Problem: Only one stretch of the data below should be repeated: the lines from the line containing "at **USD \$200 per server**." through the line containing "### Without OVH Protection", inclusive, exactly as they are.

Provided material:
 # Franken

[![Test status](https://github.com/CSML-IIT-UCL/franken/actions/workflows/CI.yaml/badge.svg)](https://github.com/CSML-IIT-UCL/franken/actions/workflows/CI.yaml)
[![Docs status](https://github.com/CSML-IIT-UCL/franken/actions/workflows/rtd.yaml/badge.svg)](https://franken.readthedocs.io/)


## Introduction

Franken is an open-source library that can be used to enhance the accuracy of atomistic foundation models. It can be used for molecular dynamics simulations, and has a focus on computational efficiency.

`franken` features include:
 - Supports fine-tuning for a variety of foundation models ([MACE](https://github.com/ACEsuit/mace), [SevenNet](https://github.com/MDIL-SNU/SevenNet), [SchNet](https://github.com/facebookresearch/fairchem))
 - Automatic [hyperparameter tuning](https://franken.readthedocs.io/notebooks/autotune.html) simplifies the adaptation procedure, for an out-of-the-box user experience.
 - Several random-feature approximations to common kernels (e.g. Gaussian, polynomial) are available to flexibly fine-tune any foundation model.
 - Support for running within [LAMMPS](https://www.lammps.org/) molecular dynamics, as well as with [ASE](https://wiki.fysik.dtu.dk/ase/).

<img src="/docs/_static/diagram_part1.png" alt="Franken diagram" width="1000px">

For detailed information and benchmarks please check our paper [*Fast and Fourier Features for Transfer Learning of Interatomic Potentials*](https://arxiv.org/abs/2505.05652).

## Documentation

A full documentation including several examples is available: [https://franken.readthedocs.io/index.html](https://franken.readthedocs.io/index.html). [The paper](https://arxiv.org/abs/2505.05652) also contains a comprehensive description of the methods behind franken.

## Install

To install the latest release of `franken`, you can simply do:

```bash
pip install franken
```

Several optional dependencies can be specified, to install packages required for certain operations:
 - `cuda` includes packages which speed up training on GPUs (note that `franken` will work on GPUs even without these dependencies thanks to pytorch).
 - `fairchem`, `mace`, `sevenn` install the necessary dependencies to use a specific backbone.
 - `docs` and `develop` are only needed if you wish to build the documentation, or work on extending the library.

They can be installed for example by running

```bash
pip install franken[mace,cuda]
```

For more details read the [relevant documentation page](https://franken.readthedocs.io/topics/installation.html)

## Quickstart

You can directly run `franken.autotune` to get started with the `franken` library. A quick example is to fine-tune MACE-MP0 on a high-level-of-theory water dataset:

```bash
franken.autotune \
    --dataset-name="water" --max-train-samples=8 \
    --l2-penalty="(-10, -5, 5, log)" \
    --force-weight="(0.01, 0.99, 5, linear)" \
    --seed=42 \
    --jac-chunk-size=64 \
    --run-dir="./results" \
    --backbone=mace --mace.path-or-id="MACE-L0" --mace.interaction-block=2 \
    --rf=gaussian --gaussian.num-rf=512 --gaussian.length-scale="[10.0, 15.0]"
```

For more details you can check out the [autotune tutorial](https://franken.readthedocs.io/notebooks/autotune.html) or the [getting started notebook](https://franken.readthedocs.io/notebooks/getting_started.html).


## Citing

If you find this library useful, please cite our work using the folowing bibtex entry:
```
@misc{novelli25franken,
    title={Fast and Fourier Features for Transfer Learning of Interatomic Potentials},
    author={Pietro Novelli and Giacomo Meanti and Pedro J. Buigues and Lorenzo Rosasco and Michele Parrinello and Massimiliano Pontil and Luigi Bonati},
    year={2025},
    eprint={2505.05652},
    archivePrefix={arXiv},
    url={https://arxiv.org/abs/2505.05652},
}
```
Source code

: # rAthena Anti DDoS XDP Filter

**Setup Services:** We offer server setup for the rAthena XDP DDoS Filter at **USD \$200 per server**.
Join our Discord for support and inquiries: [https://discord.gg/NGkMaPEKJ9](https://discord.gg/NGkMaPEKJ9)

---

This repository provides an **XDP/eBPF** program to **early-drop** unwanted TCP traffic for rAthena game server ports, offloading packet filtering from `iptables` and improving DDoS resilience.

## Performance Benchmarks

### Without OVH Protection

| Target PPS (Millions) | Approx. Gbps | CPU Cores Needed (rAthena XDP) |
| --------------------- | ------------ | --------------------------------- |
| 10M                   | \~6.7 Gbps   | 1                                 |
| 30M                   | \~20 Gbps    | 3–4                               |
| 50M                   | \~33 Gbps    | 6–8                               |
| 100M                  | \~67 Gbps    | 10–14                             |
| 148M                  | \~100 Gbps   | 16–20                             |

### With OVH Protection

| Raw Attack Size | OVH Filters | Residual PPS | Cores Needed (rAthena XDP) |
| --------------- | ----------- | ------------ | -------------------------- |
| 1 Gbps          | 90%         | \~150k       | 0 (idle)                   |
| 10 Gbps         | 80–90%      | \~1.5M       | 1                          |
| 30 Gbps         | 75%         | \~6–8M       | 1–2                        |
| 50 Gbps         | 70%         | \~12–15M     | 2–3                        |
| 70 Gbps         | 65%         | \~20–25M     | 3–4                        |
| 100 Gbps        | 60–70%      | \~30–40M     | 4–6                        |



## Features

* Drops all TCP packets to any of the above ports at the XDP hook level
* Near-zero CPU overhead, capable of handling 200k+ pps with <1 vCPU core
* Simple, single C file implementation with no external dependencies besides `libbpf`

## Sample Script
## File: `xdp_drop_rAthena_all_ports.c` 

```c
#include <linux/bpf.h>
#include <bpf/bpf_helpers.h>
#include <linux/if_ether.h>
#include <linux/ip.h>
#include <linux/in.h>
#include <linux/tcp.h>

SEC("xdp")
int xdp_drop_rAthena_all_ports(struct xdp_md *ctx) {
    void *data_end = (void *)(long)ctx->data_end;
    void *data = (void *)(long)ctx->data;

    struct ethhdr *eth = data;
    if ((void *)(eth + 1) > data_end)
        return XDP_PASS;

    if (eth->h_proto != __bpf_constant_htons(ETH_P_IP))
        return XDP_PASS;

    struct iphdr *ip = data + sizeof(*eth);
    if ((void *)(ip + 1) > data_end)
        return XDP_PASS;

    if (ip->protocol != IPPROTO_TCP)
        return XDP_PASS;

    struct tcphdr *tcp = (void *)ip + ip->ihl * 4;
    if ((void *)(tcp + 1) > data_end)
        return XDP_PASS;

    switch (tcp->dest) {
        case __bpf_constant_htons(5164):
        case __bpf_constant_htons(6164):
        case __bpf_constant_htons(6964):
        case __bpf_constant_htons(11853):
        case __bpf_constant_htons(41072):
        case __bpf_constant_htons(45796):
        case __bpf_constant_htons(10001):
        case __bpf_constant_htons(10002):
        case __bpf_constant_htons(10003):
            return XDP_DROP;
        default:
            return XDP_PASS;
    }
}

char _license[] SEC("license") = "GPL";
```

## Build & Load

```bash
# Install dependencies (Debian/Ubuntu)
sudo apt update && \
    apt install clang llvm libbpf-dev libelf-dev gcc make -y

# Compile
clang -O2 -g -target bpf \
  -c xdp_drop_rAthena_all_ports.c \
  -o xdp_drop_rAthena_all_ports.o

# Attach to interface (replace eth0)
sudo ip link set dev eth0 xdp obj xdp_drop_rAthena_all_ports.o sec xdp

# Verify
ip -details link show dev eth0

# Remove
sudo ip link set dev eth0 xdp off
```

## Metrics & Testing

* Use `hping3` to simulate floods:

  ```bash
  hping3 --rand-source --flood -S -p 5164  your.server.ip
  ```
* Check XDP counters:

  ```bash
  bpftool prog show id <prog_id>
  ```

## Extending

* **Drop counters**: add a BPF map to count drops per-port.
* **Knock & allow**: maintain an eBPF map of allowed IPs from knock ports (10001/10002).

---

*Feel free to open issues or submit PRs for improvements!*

Response to this task:
**Setup Services:** We offer server setup for the rAthena XDP DDoS Filter at **USD \$200 per server**.
Join our Discord for support and inquiries: [https://discord.gg/NGkMaPEKJ9](https://discord.gg/NGkMaPEKJ9)

---

This repository provides an **XDP/eBPF** program to **early-drop** unwanted TCP traffic for rAthena game server ports, offloading packet filtering from `iptables` and improving DDoS resilience.

## Performance Benchmarks

### Without OVH Protection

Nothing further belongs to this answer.